Use this documentation with care! It describes
the heavily outdated version 5, which was actively
developed around 2010 and is considered dead by the
rsyslog team for many years now.
This documentation reflects the latest update of the
previously existing (now removed) v5-stable branch. It describes the 5.10.2 version, which was never
released. As such, it contains some content that
does not apply to any released version.
To obtain the doc that properly matches your installed
v5 version, obtain the doc set from your distro. Each
version of rsyslog contained the version that exactly
matches it.
As general advise, it is strongly suggested to
upgrade to the current version supported by the rsyslog
project. The current version can always be found on
the right-hand side info box on the rsyslog web site.
Note that there is no rsyslog community support available
for this heavily outdated version. If you need to stick
with it, please ask your distribution for support.
$FileCreateMode¶
Type: global configuration directive
Default: 0644
Description:
The $FileCreateMode directive allows to specify the creation mode with which rsyslogd creates new files. If not specified, the value 0644 is used (which retains backward-compatibility with earlier releases). The value given must always be a 4-digit octal number, with the initial digit being zero.
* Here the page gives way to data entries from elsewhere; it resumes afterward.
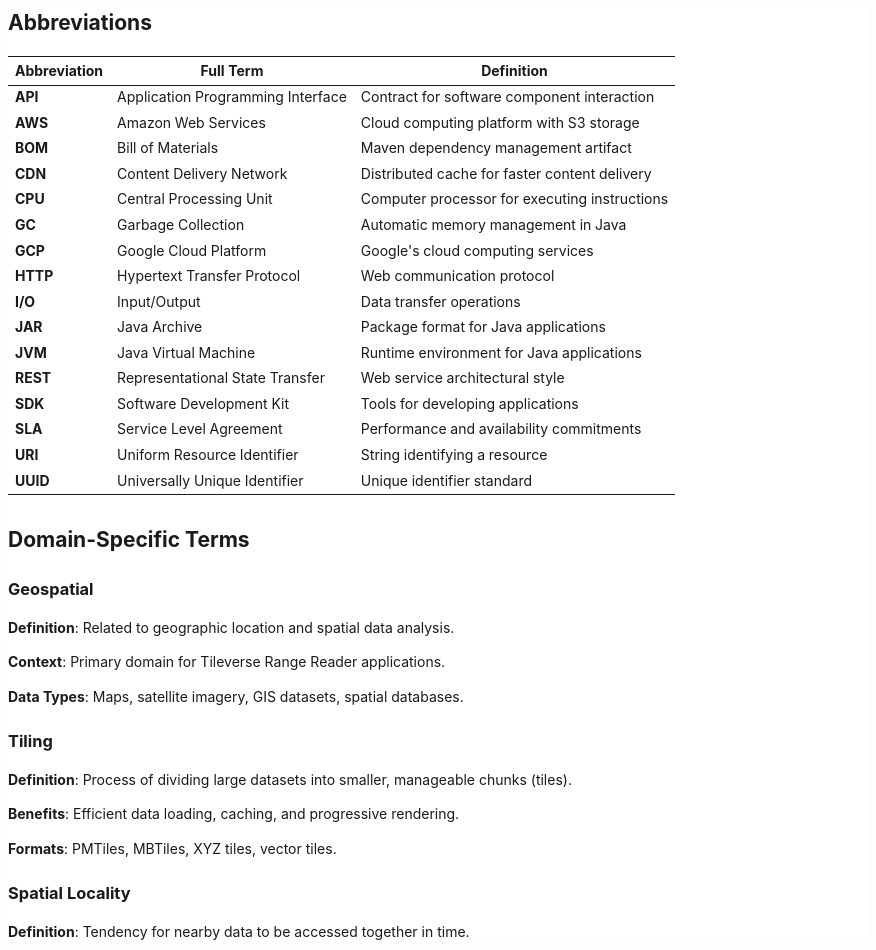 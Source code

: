## Abbreviations

| Abbreviation | Full Term | Definition |
|--------------|-----------|------------|
| **API** | Application Programming Interface | Contract for software component interaction |
| **AWS** | Amazon Web Services | Cloud computing platform with S3 storage |
| **BOM** | Bill of Materials | Maven dependency management artifact |
| **CDN** | Content Delivery Network | Distributed cache for faster content delivery |
| **CPU** | Central Processing Unit | Computer processor for executing instructions |
| **GC** | Garbage Collection | Automatic memory management in Java |
| **GCP** | Google Cloud Platform | Google's cloud computing services |
| **HTTP** | Hypertext Transfer Protocol | Web communication protocol |
| **I/O** | Input/Output | Data transfer operations |
| **JAR** | Java Archive | Package format for Java applications |
| **JVM** | Java Virtual Machine | Runtime environment for Java applications |
| **REST** | Representational State Transfer | Web service architectural style |
| **SDK** | Software Development Kit | Tools for developing applications |
| **SLA** | Service Level Agreement | Performance and availability commitments |
| **URI** | Uniform Resource Identifier | String identifying a resource |
| **UUID** | Universally Unique Identifier | Unique identifier standard |

## Domain-Specific Terms

### Geospatial
**Definition**: Related to geographic location and spatial data analysis.

**Context**: Primary domain for Tileverse Range Reader applications.

**Data Types**: Maps, satellite imagery, GIS datasets, spatial databases.

### Tiling
**Definition**: Process of dividing large datasets into smaller, manageable chunks (tiles).

**Benefits**: Efficient data loading, caching, and progressive rendering.

**Formats**: PMTiles, MBTiles, XYZ tiles, vector tiles.

### Spatial Locality
**Definition**: Tendency for nearby data to be accessed together in time.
Please note that the actual permission depend on rsyslogd’s process umask. If in doubt, use “$umask 0000” right at the beginning of the configuration file to remove any restrictions.
$FileCreateMode may be specified multiple times. If so, it specifies the creation mode for all selector lines that follow until the next $FileCreateMode directive. Order of lines is vitally important.
Sample:
$FileCreateMode 0600
This sample lets rsyslog create files with read and write access only for the users it runs under.
The following sample is deemed to be a complete rsyslog.conf:
$umask 0000 # make sure nothing interferes with the following definitions *.* /var/log/file-with-0644-default $FileCreateMode 0600 *.* /var/log/file-with-0600 $FileCreateMode 0644 *.* /var/log/file-with-0644
As you can see, open modes depend on position in the config file. Note the first line, which is created with the hardcoded default creation mode.